Ashley Hay has more nonfiction to her credit than fiction. Perhaps an ability to penetrate beneath surfaces helps her to depict the lives of her widowed protagonist and those around her with both clarity and empathy.
This is not a novel whose plot depends on action or conflict. It is the inner life of its major players that is revealed. Hay describes vividly a landscape that enriches each of the main characters, and that beguiles the reader as brilliantly as any travel brochure. Such lyrical prose is uncommon. Hay limns in words as stunningly artistic as any painter with colors on canvas or paper.
Laid shortly after the end of World War II, this is a story about a young widow whose marriage was happy. She is suddenly bereaved, and left with a young daughter. The reader sees her trying to make a balanced life after the worst loss she can imagine. Hay shows us Ani’s Lachlan memories and enlarges our understanding of what her happiness was like. Hay makes artful use of flashbacks.

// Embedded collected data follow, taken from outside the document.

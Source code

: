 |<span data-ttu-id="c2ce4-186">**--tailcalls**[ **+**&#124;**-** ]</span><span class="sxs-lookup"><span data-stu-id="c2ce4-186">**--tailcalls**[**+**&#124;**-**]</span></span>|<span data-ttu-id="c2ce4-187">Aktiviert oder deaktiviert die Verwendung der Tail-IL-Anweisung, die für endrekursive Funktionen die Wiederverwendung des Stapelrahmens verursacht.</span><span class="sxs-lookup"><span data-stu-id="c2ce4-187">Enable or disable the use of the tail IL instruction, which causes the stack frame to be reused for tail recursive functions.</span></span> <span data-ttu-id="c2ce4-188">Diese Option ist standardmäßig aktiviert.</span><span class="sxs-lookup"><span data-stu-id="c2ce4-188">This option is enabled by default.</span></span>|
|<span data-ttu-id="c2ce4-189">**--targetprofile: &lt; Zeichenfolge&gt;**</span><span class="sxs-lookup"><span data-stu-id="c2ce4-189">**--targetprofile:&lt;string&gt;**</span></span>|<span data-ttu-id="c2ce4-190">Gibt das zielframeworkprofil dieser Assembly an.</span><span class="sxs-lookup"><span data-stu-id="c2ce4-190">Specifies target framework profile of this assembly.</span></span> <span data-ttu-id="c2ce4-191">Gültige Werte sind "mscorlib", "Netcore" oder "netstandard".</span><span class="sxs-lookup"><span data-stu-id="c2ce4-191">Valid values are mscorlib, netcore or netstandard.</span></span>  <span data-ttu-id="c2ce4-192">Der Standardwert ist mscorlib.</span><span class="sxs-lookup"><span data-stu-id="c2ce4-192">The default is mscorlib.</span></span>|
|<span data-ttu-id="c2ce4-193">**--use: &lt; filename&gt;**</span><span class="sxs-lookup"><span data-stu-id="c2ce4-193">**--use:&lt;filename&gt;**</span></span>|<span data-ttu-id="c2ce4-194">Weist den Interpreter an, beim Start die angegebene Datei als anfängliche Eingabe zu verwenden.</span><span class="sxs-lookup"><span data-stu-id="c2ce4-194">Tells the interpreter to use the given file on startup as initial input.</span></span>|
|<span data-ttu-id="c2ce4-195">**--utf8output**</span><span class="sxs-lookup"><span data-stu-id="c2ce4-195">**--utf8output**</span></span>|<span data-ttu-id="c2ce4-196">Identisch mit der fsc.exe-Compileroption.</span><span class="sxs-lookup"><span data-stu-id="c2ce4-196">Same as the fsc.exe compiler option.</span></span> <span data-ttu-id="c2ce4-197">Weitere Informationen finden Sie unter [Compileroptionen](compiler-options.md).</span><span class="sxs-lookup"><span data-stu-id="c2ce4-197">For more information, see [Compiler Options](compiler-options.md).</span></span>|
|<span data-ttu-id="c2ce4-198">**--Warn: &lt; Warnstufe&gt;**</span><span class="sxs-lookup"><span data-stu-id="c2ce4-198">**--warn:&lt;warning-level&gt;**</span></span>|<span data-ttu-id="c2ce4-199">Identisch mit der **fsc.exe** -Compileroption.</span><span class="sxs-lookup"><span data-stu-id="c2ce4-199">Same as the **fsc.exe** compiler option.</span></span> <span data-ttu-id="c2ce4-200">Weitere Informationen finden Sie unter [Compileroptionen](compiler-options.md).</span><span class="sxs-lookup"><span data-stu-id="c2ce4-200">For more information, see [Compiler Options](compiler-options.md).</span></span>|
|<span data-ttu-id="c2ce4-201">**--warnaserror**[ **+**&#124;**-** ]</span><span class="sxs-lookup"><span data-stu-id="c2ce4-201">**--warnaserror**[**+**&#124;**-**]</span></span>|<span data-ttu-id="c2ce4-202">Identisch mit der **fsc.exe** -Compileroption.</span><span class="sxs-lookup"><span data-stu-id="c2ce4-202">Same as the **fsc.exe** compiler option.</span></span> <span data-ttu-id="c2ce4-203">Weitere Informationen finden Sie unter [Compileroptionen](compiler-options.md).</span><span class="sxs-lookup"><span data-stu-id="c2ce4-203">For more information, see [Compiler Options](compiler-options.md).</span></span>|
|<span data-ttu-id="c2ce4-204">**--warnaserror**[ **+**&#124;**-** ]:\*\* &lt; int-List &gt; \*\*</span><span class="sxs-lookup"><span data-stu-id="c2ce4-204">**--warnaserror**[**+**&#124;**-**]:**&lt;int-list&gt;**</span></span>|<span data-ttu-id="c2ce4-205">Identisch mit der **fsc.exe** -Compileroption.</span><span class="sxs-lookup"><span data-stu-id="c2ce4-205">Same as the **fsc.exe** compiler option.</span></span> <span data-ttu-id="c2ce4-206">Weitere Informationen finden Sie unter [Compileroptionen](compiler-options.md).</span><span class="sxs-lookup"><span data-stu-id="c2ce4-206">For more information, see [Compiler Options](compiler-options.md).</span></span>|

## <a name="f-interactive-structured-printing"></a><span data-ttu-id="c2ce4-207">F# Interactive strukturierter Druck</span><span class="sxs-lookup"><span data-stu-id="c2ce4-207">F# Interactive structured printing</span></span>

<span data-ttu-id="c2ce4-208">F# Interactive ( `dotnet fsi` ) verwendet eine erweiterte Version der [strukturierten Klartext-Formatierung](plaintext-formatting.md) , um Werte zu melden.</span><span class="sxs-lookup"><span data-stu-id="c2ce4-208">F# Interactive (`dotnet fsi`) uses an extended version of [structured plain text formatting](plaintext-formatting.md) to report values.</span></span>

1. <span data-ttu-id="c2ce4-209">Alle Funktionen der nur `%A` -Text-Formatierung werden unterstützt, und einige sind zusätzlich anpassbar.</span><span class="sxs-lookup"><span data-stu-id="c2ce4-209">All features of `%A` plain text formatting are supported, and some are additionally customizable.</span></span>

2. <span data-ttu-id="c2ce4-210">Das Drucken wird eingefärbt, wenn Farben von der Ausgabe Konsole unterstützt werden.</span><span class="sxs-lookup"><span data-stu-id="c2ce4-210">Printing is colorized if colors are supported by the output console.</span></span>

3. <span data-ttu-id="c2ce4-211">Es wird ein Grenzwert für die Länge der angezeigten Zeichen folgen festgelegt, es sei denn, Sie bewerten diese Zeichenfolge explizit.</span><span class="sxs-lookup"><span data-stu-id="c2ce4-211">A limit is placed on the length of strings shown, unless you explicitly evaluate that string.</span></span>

The narrative might make a depressing story, but it does not. There is none of the 'gritty' gratuitous harshness to which we have become inured. We like the people. Hay makes us understand the calm of an ordinary existence.
The mournful events are redeemed partly by an attitude that will strike a chord in many of us who grew up in the forties and fifties, or earlier: a kind of restrained, mannerly behavior pattern that has gone out of fashion in so many layers of modern society. This faintly archaic atmosphere, (perhaps part of Australian mores that is unfamiliar to Americans), lends this piercing look at love, loss, loyalty, and loneliness a special appealing flavor.
One is left with brilliant images of a landscape that offers its own distractions, and a depiction of how heartache can overtake people’s lives. Hay describes loves lost, pasts savaged by shock and horror, hopes defeated in the wake of happenings not yet consigned to experience. The story is about grief, for losses of more than one kind. Grief is the centerpiece of this unflinching look at people who are suffering from it.
The images are beautiful, gently heroic, and very sad. Nevertheless, you will be glad to have seen them. You will remember Ani Lachlan and the others with real affection.